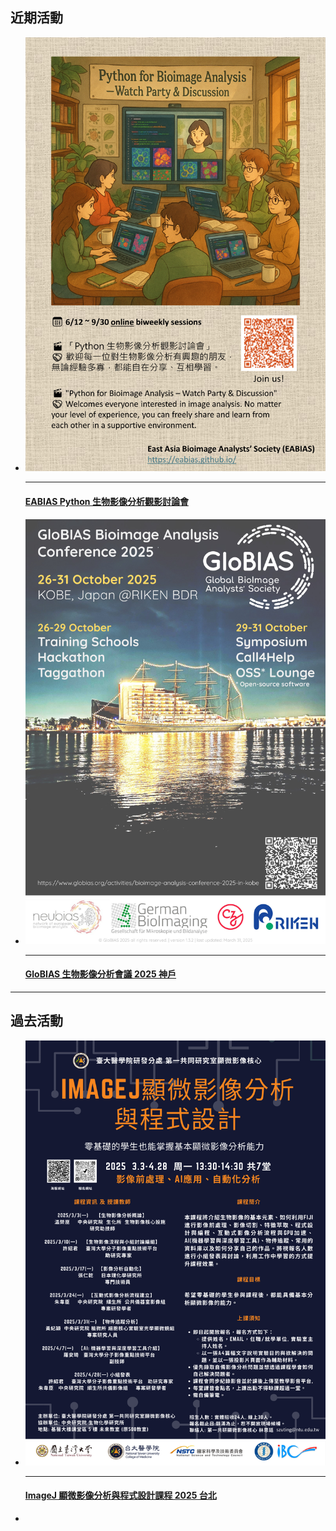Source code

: ## 近期活動

<div class="grid cards" markdown>

-   __[![EABIAS Python 生物影像分析觀影討論會](images/EABIAS_Watch_Party_2025.jpg)](https://docs.google.com/document/d/14mRHf7DGSZsFjaJhhjdbVZDhxe5GPa-8wV1EXQE5PuI/edit?usp=sharing)__

    ---

    #### [EABIAS Python 生物影像分析觀影討論會](https://docs.google.com/document/d/14mRHf7DGSZsFjaJhhjdbVZDhxe5GPa-8wV1EXQE5PuI/edit?usp=sharing)


-   __[![GloBIAS 2025 神戶](images/GloBIAS2025_advertising-poster_v1p32.jpg)](https://www.globias.org/activities/bioimage-analysis-conference-2025-in-kobe)__

    ---

    #### [GloBIAS 生物影像分析會議 2025 神戶](https://www.globias.org/activities/bioimage-analysis-conference-2025-in-kobe)

</div>

---

## 過去活動

<div class="grid cards" markdown>

-   __[![ImageJ 課程 2025 台北](images/2025_EABIAS_workshop_poster.png)](https://github.com/EABIAS/2025-ImageJ-Micro-Image-Analysis-and-Programming_Taipei)__

    ---

    #### [ImageJ 顯微影像分析與程式設計課程 2025 台北](https://github.com/EABIAS/2025-ImageJ-Micro-Image-Analysis-and-Programming_Taipei)
    
-   <!-- 為了讓排版一致，您可以在這裡新增一個空的卡片，或者放入另一個過去的活動 -->
    &nbsp; 

</div>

Instructions for the task:
Filter the entries down to the lines that include the string "生物影像分析觀影討論會".

Task answer:
-   __[![EABIAS Python 生物影像分析觀影討論會](images/EABIAS_Watch_Party_2025.jpg)](https://docs.google.com/document/d/14mRHf7DGSZsFjaJhhjdbVZDhxe5GPa-8wV1EXQE5PuI/edit?usp=sharing)__
    #### [EABIAS Python 生物影像分析觀影討論會](https://docs.google.com/document/d/14mRHf7DGSZsFjaJhhjdbVZDhxe5GPa-8wV1EXQE5PuI/edit?usp=sharing)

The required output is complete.